Input for this task
-------------------------
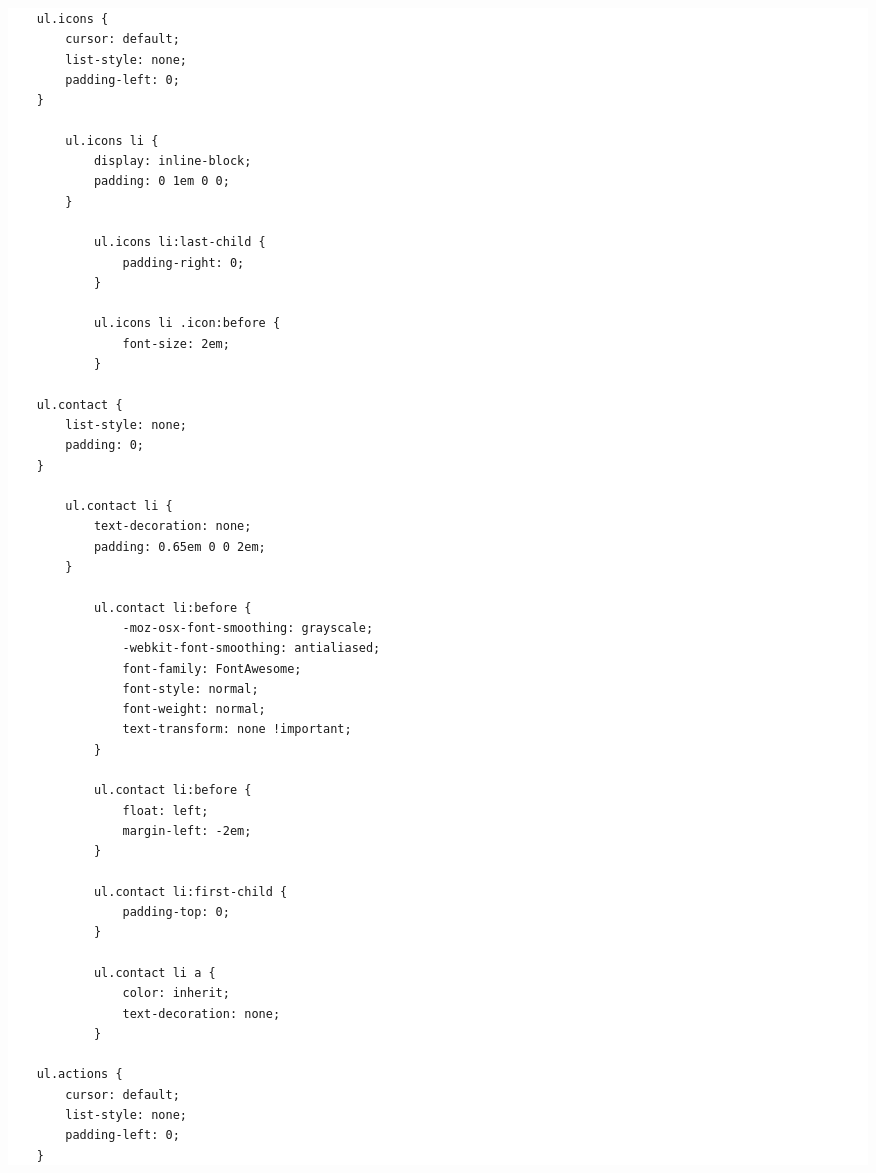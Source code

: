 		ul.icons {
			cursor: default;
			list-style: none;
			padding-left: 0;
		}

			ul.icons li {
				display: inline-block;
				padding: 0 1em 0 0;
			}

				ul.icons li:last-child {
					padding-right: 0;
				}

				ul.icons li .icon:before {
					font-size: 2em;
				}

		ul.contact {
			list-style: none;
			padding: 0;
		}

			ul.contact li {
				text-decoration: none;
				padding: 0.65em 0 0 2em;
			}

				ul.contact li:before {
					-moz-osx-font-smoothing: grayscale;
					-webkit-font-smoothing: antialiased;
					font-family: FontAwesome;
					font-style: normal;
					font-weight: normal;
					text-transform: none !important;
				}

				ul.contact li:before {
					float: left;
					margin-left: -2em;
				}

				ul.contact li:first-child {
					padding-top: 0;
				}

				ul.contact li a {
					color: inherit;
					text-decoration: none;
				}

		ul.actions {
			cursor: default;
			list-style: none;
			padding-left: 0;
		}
-------------------------
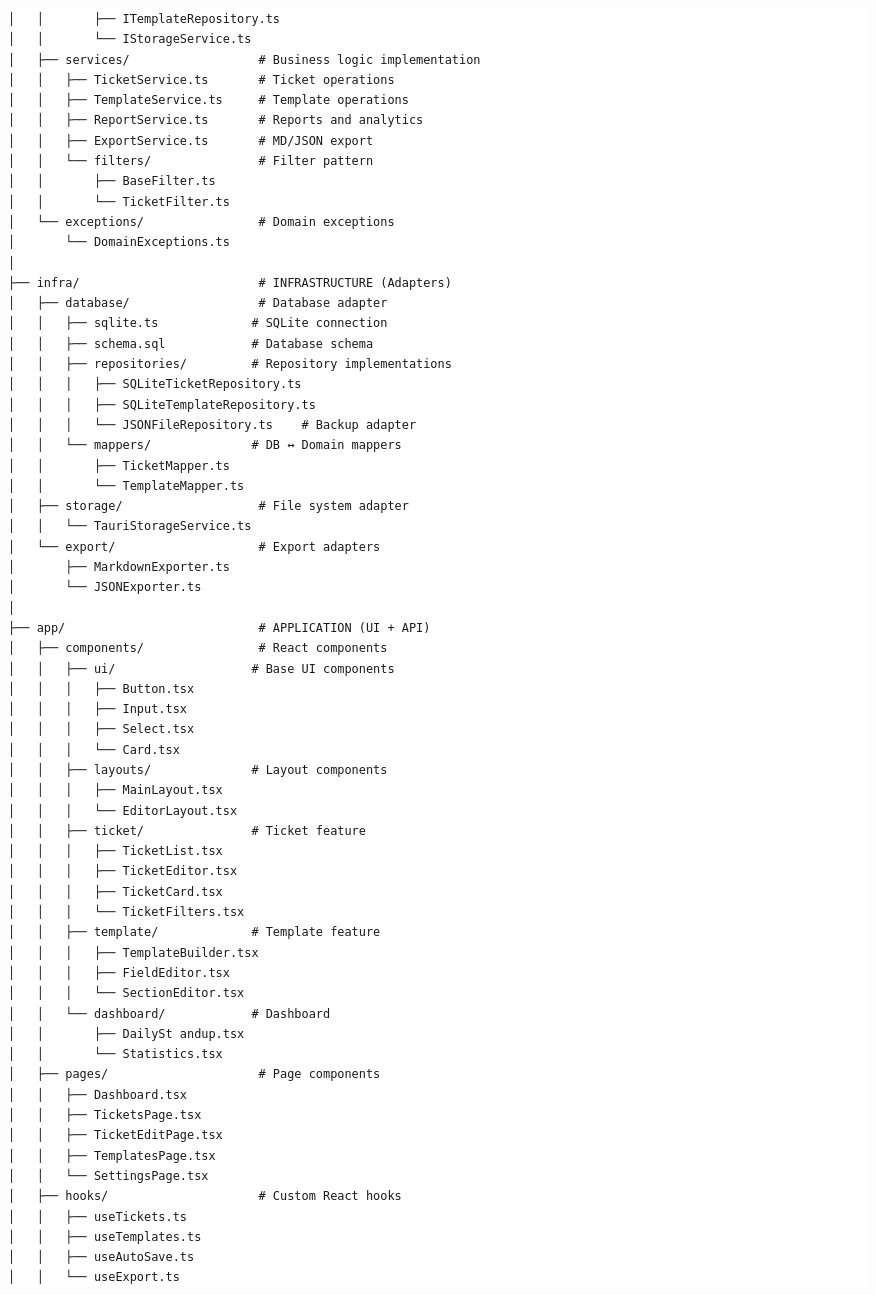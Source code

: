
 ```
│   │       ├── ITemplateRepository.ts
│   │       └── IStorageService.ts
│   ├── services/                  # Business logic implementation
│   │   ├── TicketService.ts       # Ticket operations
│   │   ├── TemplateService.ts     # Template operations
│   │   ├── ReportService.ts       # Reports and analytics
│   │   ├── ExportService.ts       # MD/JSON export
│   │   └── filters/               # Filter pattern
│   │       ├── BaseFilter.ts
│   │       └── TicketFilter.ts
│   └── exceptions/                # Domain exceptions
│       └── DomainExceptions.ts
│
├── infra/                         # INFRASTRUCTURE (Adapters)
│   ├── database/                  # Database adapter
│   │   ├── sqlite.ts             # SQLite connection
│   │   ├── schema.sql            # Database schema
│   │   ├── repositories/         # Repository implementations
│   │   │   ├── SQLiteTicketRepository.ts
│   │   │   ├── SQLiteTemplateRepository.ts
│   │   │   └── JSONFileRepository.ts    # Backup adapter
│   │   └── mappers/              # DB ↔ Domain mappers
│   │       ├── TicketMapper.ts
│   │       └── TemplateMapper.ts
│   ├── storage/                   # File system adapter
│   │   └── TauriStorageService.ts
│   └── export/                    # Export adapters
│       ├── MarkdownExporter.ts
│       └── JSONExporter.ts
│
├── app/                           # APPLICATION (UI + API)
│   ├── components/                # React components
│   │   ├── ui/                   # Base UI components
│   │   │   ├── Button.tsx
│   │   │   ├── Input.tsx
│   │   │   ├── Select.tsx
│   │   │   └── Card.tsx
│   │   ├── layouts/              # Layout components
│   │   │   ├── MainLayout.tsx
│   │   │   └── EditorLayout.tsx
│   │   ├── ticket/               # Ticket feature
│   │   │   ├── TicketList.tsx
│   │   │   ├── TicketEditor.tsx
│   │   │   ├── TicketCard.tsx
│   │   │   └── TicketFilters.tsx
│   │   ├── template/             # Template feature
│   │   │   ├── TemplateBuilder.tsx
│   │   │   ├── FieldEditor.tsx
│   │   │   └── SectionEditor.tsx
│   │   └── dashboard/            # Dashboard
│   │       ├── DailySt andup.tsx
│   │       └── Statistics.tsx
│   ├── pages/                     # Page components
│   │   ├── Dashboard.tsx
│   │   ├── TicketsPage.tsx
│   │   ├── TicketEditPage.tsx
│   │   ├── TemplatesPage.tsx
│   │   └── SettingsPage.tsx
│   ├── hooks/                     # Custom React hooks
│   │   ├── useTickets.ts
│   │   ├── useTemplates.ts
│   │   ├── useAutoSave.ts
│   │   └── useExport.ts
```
-------------------------
Provide the number of lines in the listing where the string "Dashboard" is found, and nothing besides.

2